Telling good stories in games is really hard.
It’s hard in any medium, of course, but games provide a set of challenges over and above those faced by novelists and screenwriters. Take the question of agency—if the player is allowed to make the primary narrative decisions in the game, then the story no longer has a comprehensible protagonist; Anna Karenina would hardly be Anna Karenina if the reader could choose to have her board the train instead of dive under it. Of course, if the player is denied the ability to control how the story unfolds, then the designer is giving up the one primary advantage games have over more traditional, static narrative media—interactivity.
I began my writerly career as a novelist, penning five books for Simon & Schuster over the course of that many years. But a little over eight years ago, a friend and I decided to open up an escape room in Los Angeles. I’d first met Terry at an NYU summer program for high-schoolers interested in writing musical theater; almost two decades later, we discovered escape rooms, which brought together two of our perennial passions: immersive theater and gaming. Where others saw a fad along the lines of laser tag or blacklight mini-golf, we saw a new artistic medium.

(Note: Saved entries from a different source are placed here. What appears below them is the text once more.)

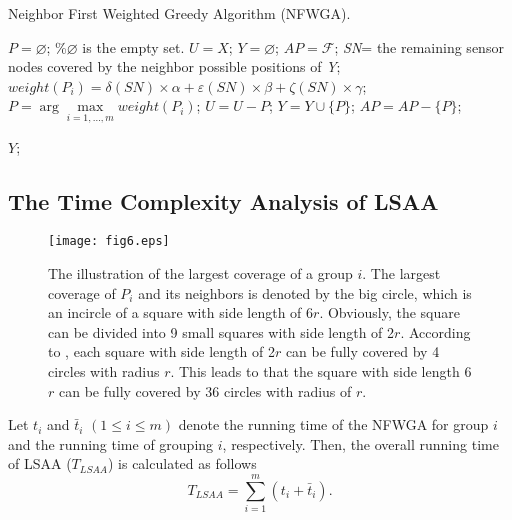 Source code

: \documentclass[journal]{IEEEtran}
\begin{document}
\begin{algorithm}[htb]         \caption{Neighbor First Weighted Greedy Algorithm (NFWGA).}             
\label{NFWGA}                  
\begin{algorithmic}[1]                
\STATE $P=\varnothing$; \%$\varnothing$ is the empty set.
\STATE $U=X$;
\STATE $Y=\varnothing$;
\STATE $AP=\mathcal{F}$;
\STATE \emph{SN}= the remaining sensor nodes covered by the neighbor possible positions of \emph{Y};
\STATE $weight(P_i)=\delta(SN)\times\alpha+\varepsilon(SN)\times\beta+\zeta(SN)\times\gamma$;
\ENDFOR
\STATE $P=\arg{\max\limits_{i=1,\ldots,m}weight(P_i)}$;
\STATE $U=U-P$;
\STATE $Y=Y\cup \{P\}$;
\STATE $AP=AP-\{P\}$;
\ENDWHILE

\RETURN $Y$;                
\end{algorithmic}

\end{algorithm}

\subsection{The Time Complexity Analysis of LSAA}

\begin{figure}
\begin{center}
\texttt{[image: fig6.eps]}    \caption{The illustration of the largest coverage of a group $i$. The largest coverage of $P_i$ and its neighbors is denoted by the big circle, which is an incircle of a square with side length of 6$r$. Obviously, the square can be divided into 9 small squares with side length of 2$r$. According to \cite{Hochbaum85} \cite{Tang06}, each square with side length of 2$r$ can be fully covered by 4 circles with radius $r$. This leads to that the square with side length 6$r$ can be fully covered by 36 circles with radius of $r$.}
\label{fig6}                                 \end{center}                                 \end{figure}

Let $t_i$ and $\bar{t}_i$ $(1\leq i \leq m)$ denote the running time of the NFWGA for group $i$ and the running time of grouping $i$, respectively. Then, the overall running time of LSAA ($T_{LSAA}$) is calculated as follows
\begin{equation}\label{equ15}
{T_{LSAA}} = \sum\limits_{i = 1}^m {\left( {{t_i} + {{\bar t}_i}} \right)} .
\end{equation}
\end{document}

Most escape rooms don’t feature stories so much as dramatic situations: you’re a bank robber about to pull off one last heist, or a serial killer has trapped you in his basement. Terry and I wanted to try and tell a real story, one with narrative beats, characters, and a climax and denouement. This is particularly tough in an escape room, where a good 90% of the 60-90-minute runtime has to be given over to the players, so they can explore and interact with the space.
It took us two years to finish that first room, Lab Rat, but the year it came out, it was ranked the 8th best escape room in the world. (Yes, there is an international review body with a ridiculously robust ranking algorithm.)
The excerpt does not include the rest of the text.